%%

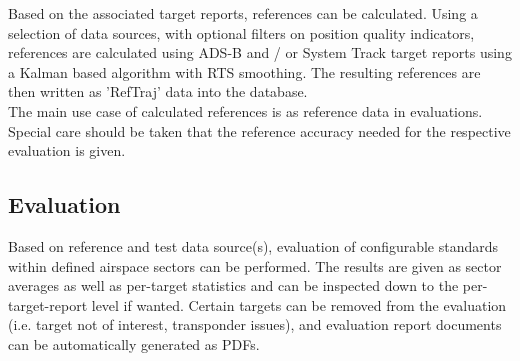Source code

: Based on the associated target reports, references can be calculated. Using a selection of data sources, with optional filters on position quality indicators, references are calculated using ADS-B and / or System Track target reports using a Kalman based algorithm with RTS smoothing. The resulting references are then written as 'RefTraj' data into the database. \\

The main use case of calculated references is as reference data in evaluations. Special care should be taken that the reference accuracy needed for the respective evaluation is given.

\subsection*{Evaluation}

Based on reference and test data source(s), evaluation of configurable standards within defined airspace sectors can be performed. The results are given as sector averages as well as per-target statistics and can be inspected down to the per-target-report level if wanted. Certain targets can be removed from the evaluation (i.e. target not of interest, transponder issues), and evaluation report documents can be automatically generated as PDFs.
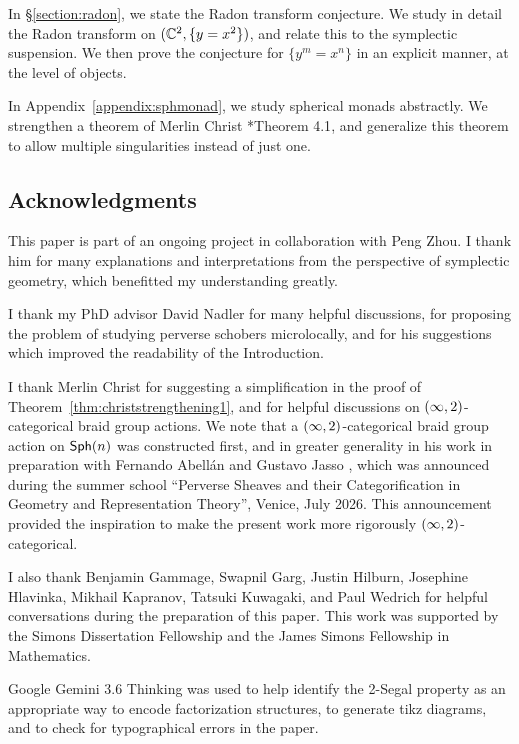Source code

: In \S\ref{section:radon}, we state the Radon transform conjecture. We study in detail the Radon transform on $(\bbC^2,\{y=x^2\})$, and relate this to the symplectic suspension. We then prove the conjecture for $\{y^m=x^n\}$ in an explicit manner, at the level of objects.

In Appendix~\ref{appendix:sphmonad}, we study spherical monads abstractly. We strengthen a theorem of Merlin Christ \cite{christSphericalMonadicAdjunctions2023}*{Theorem 4.1}, and generalize this theorem to allow multiple singularities instead of just one.

\subsection{Acknowledgments}
This paper is part of an ongoing project in collaboration with Peng Zhou. I thank him for many explanations and interpretations from the perspective of symplectic geometry, which benefitted my understanding greatly.

I thank my PhD advisor David Nadler for many helpful discussions, for proposing the problem of studying perverse schobers microlocally, and for his suggestions which improved the readability of the Introduction.

I thank Merlin Christ for suggesting a simplification in the proof of Theorem~\ref{thm:christstrengthening1}, and for helpful discussions on $\two$-categorical braid group actions. We note that a $\two$-categorical braid group action on $\sfSph(n)$ was constructed first, and in greater generality in his work in preparation with Fernando Abell\'an and Gustavo Jasso \cite{acj}, which was announced during the summer school ``Perverse Sheaves and their Categorification in Geometry and Representation Theory'', Venice, July 2026. This announcement provided the inspiration to make the present work more rigorously $\two$-categorical.

I also thank Benjamin Gammage, Swapnil Garg, Justin Hilburn, Josephine Hlavinka, Mikhail Kapranov, Tatsuki Kuwagaki, and Paul Wedrich for helpful conversations during the preparation of this paper. This work was supported by the Simons Dissertation Fellowship and the James Simons Fellowship in Mathematics.

Google Gemini 3.6 Thinking was used to help identify the 2-Segal property as an appropriate way to encode factorization structures, to generate tikz diagrams, and to check for typographical errors in the paper.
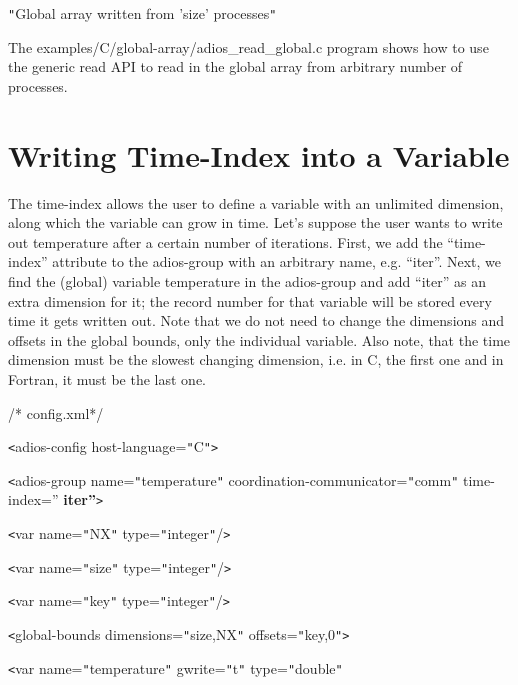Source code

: \parindent=0pt
\texttt{"}Global array written from 'size' processes\texttt{"}

The examples/C/global-array/adios\_read\_global.c program shows how to use the 
generic read API to read in the global array from arbitrary number of processes. 
\label{HToc84890303}\label{HToc212016678}\label{HToc212016920}\label{HToc182553450}

\section{Writing Time-Index into a Variable}

The time-index allows the user to define a variable with an unlimited dimension, 
along which the variable can grow in time. Let's suppose the user wants to write 
out temperature after a certain number of iterations. First, we add the ``time-index'' 
attribute to the adios-group with an arbitrary name, e.g. ``iter''. Next, we find 
the (global) variable temperature in the adios-group and add ``iter'' as an extra 
dimension for it; the record number for that variable will be stored every time 
it gets written out. Note that we do not need to change the dimensions and offsets 
in the global bounds, only the individual variable. Also note, that the time dimension 
must be the slowest changing dimension, i.e. in C, the first one and in Fortran, 
it must be the last one.

/* config.xml*/

\texttt{<}adios-config host-language=\texttt{"}C\texttt{"}\texttt{>}

\parindent=14pt
\texttt{<}adios-group name=\texttt{"}temperature\texttt{"} coordination-communicator=\texttt{"}comm\texttt{"} 
time-index=''{\color{color02} \textbf{iter''}}\texttt{>}

\parindent=28pt
\texttt{<}var name=\texttt{"}NX\texttt{"} type=\texttt{"}integer\texttt{"}/\texttt{>}

\texttt{<}var name=\texttt{"}size\texttt{"} type=\texttt{"}integer\texttt{"}/\texttt{>}

\parindent=57pt
\texttt{<}var name=\texttt{"}key\texttt{"} type=\texttt{"}integer\texttt{"}/\texttt{>}

\parindent=0pt
{\color{color02} \texttt{<}global-bounds dimensions=\texttt{"}size,NX\texttt{"} 
offsets=\texttt{"}key,0\texttt{"}\texttt{>}}

{\color{color02} \texttt{<}var name=\texttt{"}temperature\texttt{"} gwrite=\texttt{"}t\texttt{"} 
type=\texttt{"}double\texttt{"} }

%%

▶ What is required: Every record, word for word, should be given back without its pictures.

▶ Response to this exercise:
Source code

: Based on the associated target reports, references can be calculated. Using a selection of data sources, with optional filters on position quality indicators, references are calculated using ADS-B and / or System Track target reports using a Kalman based algorithm with RTS smoothing. The resulting references are then written as 'RefTraj' data into the database. \\

The main use case of calculated references is as reference data in evaluations. Special care should be taken that the reference accuracy needed for the respective evaluation is given.

\subsection*{Evaluation}

Based on reference and test data source(s), evaluation of configurable standards within defined airspace sectors can be performed. The results are given as sector averages as well as per-target statistics and can be inspected down to the per-target-report level if wanted. Certain targets can be removed from the evaluation (i.e. target not of interest, transponder issues), and evaluation report documents can be automatically generated as PDFs.
Source code

: In \S\ref{section:radon}, we state the Radon transform conjecture. We study in detail the Radon transform on $(\bbC^2,\{y=x^2\})$, and relate this to the symplectic suspension. We then prove the conjecture for $\{y^m=x^n\}$ in an explicit manner, at the level of objects.

In Appendix~\ref{appendix:sphmonad}, we study spherical monads abstractly. We strengthen a theorem of Merlin Christ \cite{christSphericalMonadicAdjunctions2023}*{Theorem 4.1}, and generalize this theorem to allow multiple singularities instead of just one.

\subsection{Acknowledgments}
This paper is part of an ongoing project in collaboration with Peng Zhou. I thank him for many explanations and interpretations from the perspective of symplectic geometry, which benefitted my understanding greatly.

I thank my PhD advisor David Nadler for many helpful discussions, for proposing the problem of studying perverse schobers microlocally, and for his suggestions which improved the readability of the Introduction.

I thank Merlin Christ for suggesting a simplification in the proof of Theorem~\ref{thm:christstrengthening1}, and for helpful discussions on $\two$-categorical braid group actions. We note that a $\two$-categorical braid group action on $\sfSph(n)$ was constructed first, and in greater generality in his work in preparation with Fernando Abell\'an and Gustavo Jasso \cite{acj}, which was announced during the summer school ``Perverse Sheaves and their Categorification in Geometry and Representation Theory'', Venice, July 2026. This announcement provided the inspiration to make the present work more rigorously $\two$-categorical.

I also thank Benjamin Gammage, Swapnil Garg, Justin Hilburn, Josephine Hlavinka, Mikhail Kapranov, Tatsuki Kuwagaki, and Paul Wedrich for helpful conversations during the preparation of this paper. This work was supported by the Simons Dissertation Fellowship and the James Simons Fellowship in Mathematics.

Google Gemini 3.6 Thinking was used to help identify the 2-Segal property as an appropriate way to encode factorization structures, to generate tikz diagrams, and to check for typographical errors in the paper.
Source code

: \parindent=0pt
\texttt{"}Global array written from 'size' processes\texttt{"}

The examples/C/global-array/adios\_read\_global.c program shows how to use the 
generic read API to read in the global array from arbitrary number of processes. 
\label{HToc84890303}\label{HToc212016678}\label{HToc212016920}\label{HToc182553450}

\section{Writing Time-Index into a Variable}

The time-index allows the user to define a variable with an unlimited dimension, 
along which the variable can grow in time. Let's suppose the user wants to write 
out temperature after a certain number of iterations. First, we add the ``time-index'' 
attribute to the adios-group with an arbitrary name, e.g. ``iter''. Next, we find 
the (global) variable temperature in the adios-group and add ``iter'' as an extra 
dimension for it; the record number for that variable will be stored every time 
it gets written out. Note that we do not need to change the dimensions and offsets 
in the global bounds, only the individual variable. Also note, that the time dimension 
must be the slowest changing dimension, i.e. in C, the first one and in Fortran, 
it must be the last one.

/* config.xml*/

\texttt{<}adios-config host-language=\texttt{"}C\texttt{"}\texttt{>}

\parindent=14pt
\texttt{<}adios-group name=\texttt{"}temperature\texttt{"} coordination-communicator=\texttt{"}comm\texttt{"} 
time-index=''{\color{color02} \textbf{iter''}}\texttt{>}

\parindent=28pt
\texttt{<}var name=\texttt{"}NX\texttt{"} type=\texttt{"}integer\texttt{"}/\texttt{>}

\texttt{<}var name=\texttt{"}size\texttt{"} type=\texttt{"}integer\texttt{"}/\texttt{>}

\parindent=57pt
\texttt{<}var name=\texttt{"}key\texttt{"} type=\texttt{"}integer\texttt{"}/\texttt{>}

\parindent=0pt
{\color{color02} \texttt{<}global-bounds dimensions=\texttt{"}size,NX\texttt{"} 
offsets=\texttt{"}key,0\texttt{"}\texttt{>}}

{\color{color02} \texttt{<}var name=\texttt{"}temperature\texttt{"} gwrite=\texttt{"}t\texttt{"} 
type=\texttt{"}double\texttt{"} }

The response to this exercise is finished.